Today brings the news that superinvestor and Buffett friend Walter Schloss is no longer with us.
I admired Walter for many reasons: his devotion to his family, his investing prowess, and his zest for life. His first wife was ill with serious depression for decades and throughout, he cared for her tirelessly. Meanwhile, he worked in a tiny closet-sized office at Tweedy Brown, and used essentially nothing but pencils, paper, and Value Line to produce some of the best investing results in history. Later his son Edwin joined him in the business, but they never deviated from the style that made him a success, which his friends referred to as mainly buying "buggy-whip manufacturers," moribund companies that were trading for less than their carcasses would be worth.
As for the zest, there is a photo in The Snowball of Walter dancing at his 90th birthday party.

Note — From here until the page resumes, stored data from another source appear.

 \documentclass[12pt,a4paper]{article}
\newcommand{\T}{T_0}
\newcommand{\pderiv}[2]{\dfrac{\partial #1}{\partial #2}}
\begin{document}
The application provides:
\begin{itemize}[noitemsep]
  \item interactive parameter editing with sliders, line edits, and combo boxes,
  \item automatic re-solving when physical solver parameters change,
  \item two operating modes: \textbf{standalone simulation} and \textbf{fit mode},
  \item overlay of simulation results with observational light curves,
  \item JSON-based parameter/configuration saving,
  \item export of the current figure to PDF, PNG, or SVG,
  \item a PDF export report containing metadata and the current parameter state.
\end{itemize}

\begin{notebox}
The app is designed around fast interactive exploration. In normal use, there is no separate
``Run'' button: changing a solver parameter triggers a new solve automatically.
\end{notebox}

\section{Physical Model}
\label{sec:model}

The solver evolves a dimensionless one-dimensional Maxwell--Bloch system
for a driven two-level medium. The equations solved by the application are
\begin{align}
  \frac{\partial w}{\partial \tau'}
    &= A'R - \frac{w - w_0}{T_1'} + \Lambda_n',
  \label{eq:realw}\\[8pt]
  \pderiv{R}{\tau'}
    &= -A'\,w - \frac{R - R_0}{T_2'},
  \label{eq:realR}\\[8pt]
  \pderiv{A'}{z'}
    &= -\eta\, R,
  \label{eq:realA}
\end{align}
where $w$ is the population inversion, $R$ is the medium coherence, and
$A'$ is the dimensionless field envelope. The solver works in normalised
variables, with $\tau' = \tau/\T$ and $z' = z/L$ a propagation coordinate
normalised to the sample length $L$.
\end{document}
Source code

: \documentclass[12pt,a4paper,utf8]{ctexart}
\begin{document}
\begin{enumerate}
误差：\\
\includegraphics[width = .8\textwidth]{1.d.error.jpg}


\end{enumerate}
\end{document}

He was really cutting the rug, not just doing a pose for the camera, and you can tell how much fun he was having and what a lively person he was from that picture. That night he told me how much he enjoyed still being able to play tennis at his age. He had recently remarried and was fully involved in life.
The first time I ever spoke to Walter was several years earlier, in a phone interview. Warren had mentioned that Walter's political views were a "little more right wing" than Buffett's own. When we got on the phone, Walter immediately wanted let me know he just could not understand how Warren could believe the things he did about taxes. While Warren would always take his calls, Walter had found that if the subject turned to politics they tended to end quickly. So Walter figured that I was a possible vehicle to get his views through to Warren, and he made that very clear. My first interview transcript with Walter ended up consisting about 75% of a message to Warren about his wrong-headedness on taxes. I must say that Warren took it well.
That was my introduction to the dynamic among the insiders in the Buffett Group. Walter was one of the earlier interviews, and as it turned out, only a prelude to a series of people who wanted to use part of their interviews to send the same message. But Walter was more outspoken than most. It seems appropriate that the news of his death would come on President's Day.
The most notable thing I remember about Walter, though, was not his politics; it was his generosity. It was he who helped me really understand what life was like working at Graham-Newman. He also contributed greatly to the portrait of Warren as a young investor. Walter gave me an abundance of information about Ben Graham, and later donated his papers to Columbia University. These are only examples, and I'm sure that many other people have stories of how open-hearted this man was. He will be very much missed.